• Activity: No pictures belong in the copy. Restate the rest of the data exactly.
----- Material provided -----
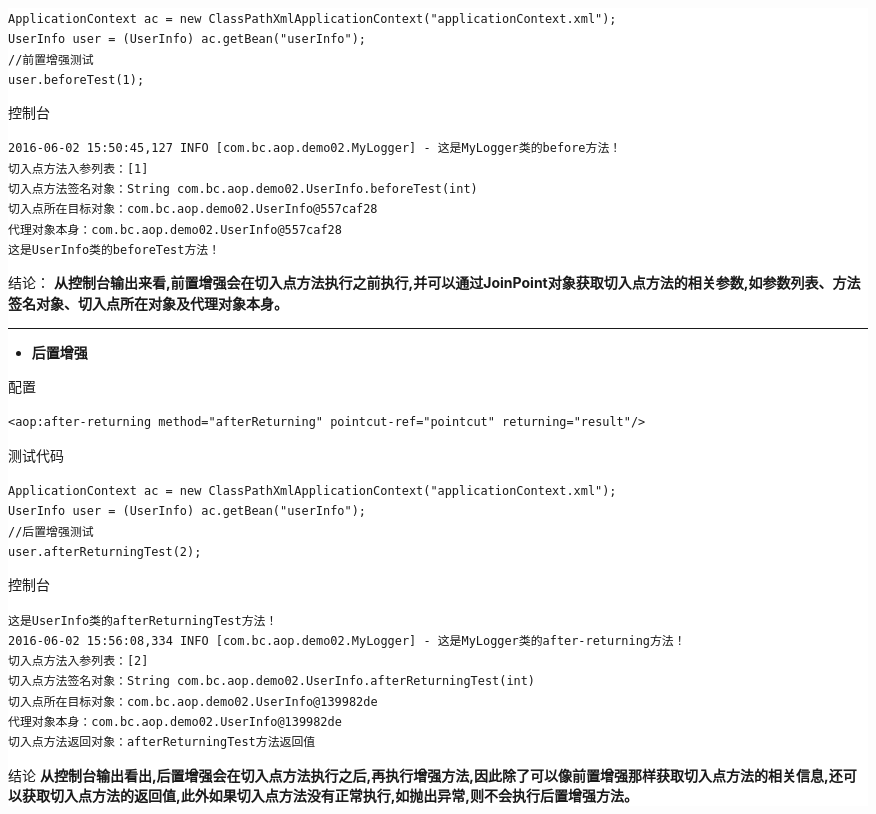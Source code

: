  <pre class="prettyprint"><code class=" hljs cs">ApplicationContext ac = <span class="hljs-keyword">new</span> ClassPathXmlApplicationContext(<span class="hljs-string">"applicationContext.xml"</span>);
UserInfo user = (UserInfo) ac.getBean(<span class="hljs-string">"userInfo"</span>);
<span class="hljs-comment">//前置增强测试</span>
user.beforeTest(<span class="hljs-number">1</span>);</code></pre> 
 <p>控制台</p> 
 <pre class="prettyprint"><code class=" hljs avrasm"><span class="hljs-number">2016</span>-<span class="hljs-number">06</span>-<span class="hljs-number">02</span> <span class="hljs-number">15</span>:<span class="hljs-number">50</span>:<span class="hljs-number">45</span>,<span class="hljs-number">127</span> INFO [<span class="hljs-keyword">com</span><span class="hljs-preprocessor">.bc</span><span class="hljs-preprocessor">.aop</span><span class="hljs-preprocessor">.demo</span>02<span class="hljs-preprocessor">.MyLogger</span>] - 这是MyLogger类的before方法！
切入点方法入参列表：[<span class="hljs-number">1</span>]
切入点方法签名对象：String <span class="hljs-keyword">com</span><span class="hljs-preprocessor">.bc</span><span class="hljs-preprocessor">.aop</span><span class="hljs-preprocessor">.demo</span>02<span class="hljs-preprocessor">.UserInfo</span><span class="hljs-preprocessor">.beforeTest</span>(int)
切入点所在目标对象：<span class="hljs-keyword">com</span><span class="hljs-preprocessor">.bc</span><span class="hljs-preprocessor">.aop</span><span class="hljs-preprocessor">.demo</span>02<span class="hljs-preprocessor">.UserInfo</span><span class="hljs-localvars">@557</span>caf28
代理对象本身：<span class="hljs-keyword">com</span><span class="hljs-preprocessor">.bc</span><span class="hljs-preprocessor">.aop</span><span class="hljs-preprocessor">.demo</span>02<span class="hljs-preprocessor">.UserInfo</span><span class="hljs-localvars">@557</span>caf28
这是UserInfo类的beforeTest方法！</code></pre> 
 <p>结论：  <strong>从控制台输出来看,前置增强会在切入点方法执行之前执行,并可以通过JoinPoint对象获取切入点方法的相关参数,如参数列表、方法签名对象、切入点所在对象及代理对象本身。</strong></p> 
 <hr> 
 <ul> 
  <li><strong>后置增强</strong></li> 
 </ul> 
 <p>配置</p> 
 <pre class="prettyprint"><code class=" hljs oxygene">&lt;aop:after-returning <span class="hljs-function"><span class="hljs-keyword">method</span>="<span class="hljs-title">afterReturning</span>" <span class="hljs-title">pointcut</span>-<span class="hljs-title">ref</span>="<span class="hljs-title">pointcut</span>" <span class="hljs-title">returning</span>="<span class="hljs-title">result</span>"/&gt;</span></code></pre> 
 <p>测试代码</p> 
 <pre class="prettyprint"><code class=" hljs cs">ApplicationContext ac = <span class="hljs-keyword">new</span> ClassPathXmlApplicationContext(<span class="hljs-string">"applicationContext.xml"</span>);
UserInfo user = (UserInfo) ac.getBean(<span class="hljs-string">"userInfo"</span>);
<span class="hljs-comment">//后置增强测试</span>
user.afterReturningTest(<span class="hljs-number">2</span>);</code></pre> 
 <p>控制台</p> 
 <pre class="prettyprint"><code class=" hljs avrasm">这是UserInfo类的afterReturningTest方法！
<span class="hljs-number">2016</span>-<span class="hljs-number">06</span>-<span class="hljs-number">02</span> <span class="hljs-number">15</span>:<span class="hljs-number">56</span>:<span class="hljs-number">08</span>,<span class="hljs-number">334</span> INFO [<span class="hljs-keyword">com</span><span class="hljs-preprocessor">.bc</span><span class="hljs-preprocessor">.aop</span><span class="hljs-preprocessor">.demo</span>02<span class="hljs-preprocessor">.MyLogger</span>] - 这是MyLogger类的after-returning方法！
切入点方法入参列表：[<span class="hljs-number">2</span>]
切入点方法签名对象：String <span class="hljs-keyword">com</span><span class="hljs-preprocessor">.bc</span><span class="hljs-preprocessor">.aop</span><span class="hljs-preprocessor">.demo</span>02<span class="hljs-preprocessor">.UserInfo</span><span class="hljs-preprocessor">.afterReturningTest</span>(int)
切入点所在目标对象：<span class="hljs-keyword">com</span><span class="hljs-preprocessor">.bc</span><span class="hljs-preprocessor">.aop</span><span class="hljs-preprocessor">.demo</span>02<span class="hljs-preprocessor">.UserInfo</span><span class="hljs-localvars">@139982</span>de
代理对象本身：<span class="hljs-keyword">com</span><span class="hljs-preprocessor">.bc</span><span class="hljs-preprocessor">.aop</span><span class="hljs-preprocessor">.demo</span>02<span class="hljs-preprocessor">.UserInfo</span><span class="hljs-localvars">@139982</span>de
切入点方法返回对象：afterReturningTest方法返回值</code></pre> 
 <p>结论  <strong>从控制台输出看出,后置增强会在切入点方法执行之后,再执行增强方法,因此除了可以像前置增强那样获取切入点方法的相关信息,还可以获取切入点方法的返回值,此外如果切入点方法没有正常执行,如抛出异常,则不会执行后置增强方法。</strong></p>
-----
• Final answer:
Source code

:  <pre class="prettyprint"><code class=" hljs cs">ApplicationContext ac = <span class="hljs-keyword">new</span> ClassPathXmlApplicationContext(<span class="hljs-string">"applicationContext.xml"</span>);
UserInfo user = (UserInfo) ac.getBean(<span class="hljs-string">"userInfo"</span>);
<span class="hljs-comment">//前置增强测试</span>
user.beforeTest(<span class="hljs-number">1</span>);</code></pre> 
 <p>控制台</p> 
 <pre class="prettyprint"><code class=" hljs avrasm"><span class="hljs-number">2016</span>-<span class="hljs-number">06</span>-<span class="hljs-number">02</span> <span class="hljs-number">15</span>:<span class="hljs-number">50</span>:<span class="hljs-number">45</span>,<span class="hljs-number">127</span> INFO [<span class="hljs-keyword">com</span><span class="hljs-preprocessor">.bc</span><span class="hljs-preprocessor">.aop</span><span class="hljs-preprocessor">.demo</span>02<span class="hljs-preprocessor">.MyLogger</span>] - 这是MyLogger类的before方法！
切入点方法入参列表：[<span class="hljs-number">1</span>]
切入点方法签名对象：String <span class="hljs-keyword">com</span><span class="hljs-preprocessor">.bc</span><span class="hljs-preprocessor">.aop</span><span class="hljs-preprocessor">.demo</span>02<span class="hljs-preprocessor">.UserInfo</span><span class="hljs-preprocessor">.beforeTest</span>(int)
切入点所在目标对象：<span class="hljs-keyword">com</span><span class="hljs-preprocessor">.bc</span><span class="hljs-preprocessor">.aop</span><span class="hljs-preprocessor">.demo</span>02<span class="hljs-preprocessor">.UserInfo</span><span class="hljs-localvars">@557</span>caf28
代理对象本身：<span class="hljs-keyword">com</span><span class="hljs-preprocessor">.bc</span><span class="hljs-preprocessor">.aop</span><span class="hljs-preprocessor">.demo</span>02<span class="hljs-preprocessor">.UserInfo</span><span class="hljs-localvars">@557</span>caf28
这是UserInfo类的beforeTest方法！</code></pre> 
 <p>结论：  <strong>从控制台输出来看,前置增强会在切入点方法执行之前执行,并可以通过JoinPoint对象获取切入点方法的相关参数,如参数列表、方法签名对象、切入点所在对象及代理对象本身。</strong></p> 
 <hr> 
 <ul> 
  <li><strong>后置增强</strong></li> 
 </ul> 
 <p>配置</p> 
 <pre class="prettyprint"><code class=" hljs oxygene">&lt;aop:after-returning <span class="hljs-function"><span class="hljs-keyword">method</span>="<span class="hljs-title">afterReturning</span>" <span class="hljs-title">pointcut</span>-<span class="hljs-title">ref</span>="<span class="hljs-title">pointcut</span>" <span class="hljs-title">returning</span>="<span class="hljs-title">result</span>"/&gt;</span></code></pre> 
 <p>测试代码</p> 
 <pre class="prettyprint"><code class=" hljs cs">ApplicationContext ac = <span class="hljs-keyword">new</span> ClassPathXmlApplicationContext(<span class="hljs-string">"applicationContext.xml"</span>);
UserInfo user = (UserInfo) ac.getBean(<span class="hljs-string">"userInfo"</span>);
<span class="hljs-comment">//后置增强测试</span>
user.afterReturningTest(<span class="hljs-number">2</span>);</code></pre> 
 <p>控制台</p> 
 <pre class="prettyprint"><code class=" hljs avrasm">这是UserInfo类的afterReturningTest方法！
<span class="hljs-number">2016</span>-<span class="hljs-number">06</span>-<span class="hljs-number">02</span> <span class="hljs-number">15</span>:<span class="hljs-number">56</span>:<span class="hljs-number">08</span>,<span class="hljs-number">334</span> INFO [<span class="hljs-keyword">com</span><span class="hljs-preprocessor">.bc</span><span class="hljs-preprocessor">.aop</span><span class="hljs-preprocessor">.demo</span>02<span class="hljs-preprocessor">.MyLogger</span>] - 这是MyLogger类的after-returning方法！
切入点方法入参列表：[<span class="hljs-number">2</span>]
切入点方法签名对象：String <span class="hljs-keyword">com</span><span class="hljs-preprocessor">.bc</span><span class="hljs-preprocessor">.aop</span><span class="hljs-preprocessor">.demo</span>02<span class="hljs-preprocessor">.UserInfo</span><span class="hljs-preprocessor">.afterReturningTest</span>(int)
切入点所在目标对象：<span class="hljs-keyword">com</span><span class="hljs-preprocessor">.bc</span><span class="hljs-preprocessor">.aop</span><span class="hljs-preprocessor">.demo</span>02<span class="hljs-preprocessor">.UserInfo</span><span class="hljs-localvars">@139982</span>de
代理对象本身：<span class="hljs-keyword">com</span><span class="hljs-preprocessor">.bc</span><span class="hljs-preprocessor">.aop</span><span class="hljs-preprocessor">.demo</span>02<span class="hljs-preprocessor">.UserInfo</span><span class="hljs-localvars">@139982</span>de
切入点方法返回对象：afterReturningTest方法返回值</code></pre> 
 <p>结论  <strong>从控制台输出看出,后置增强会在切入点方法执行之后,再执行增强方法,因此除了可以像前置增强那样获取切入点方法的相关信息,还可以获取切入点方法的返回值,此外如果切入点方法没有正常执行,如抛出异常,则不会执行后置增强方法。</strong></p>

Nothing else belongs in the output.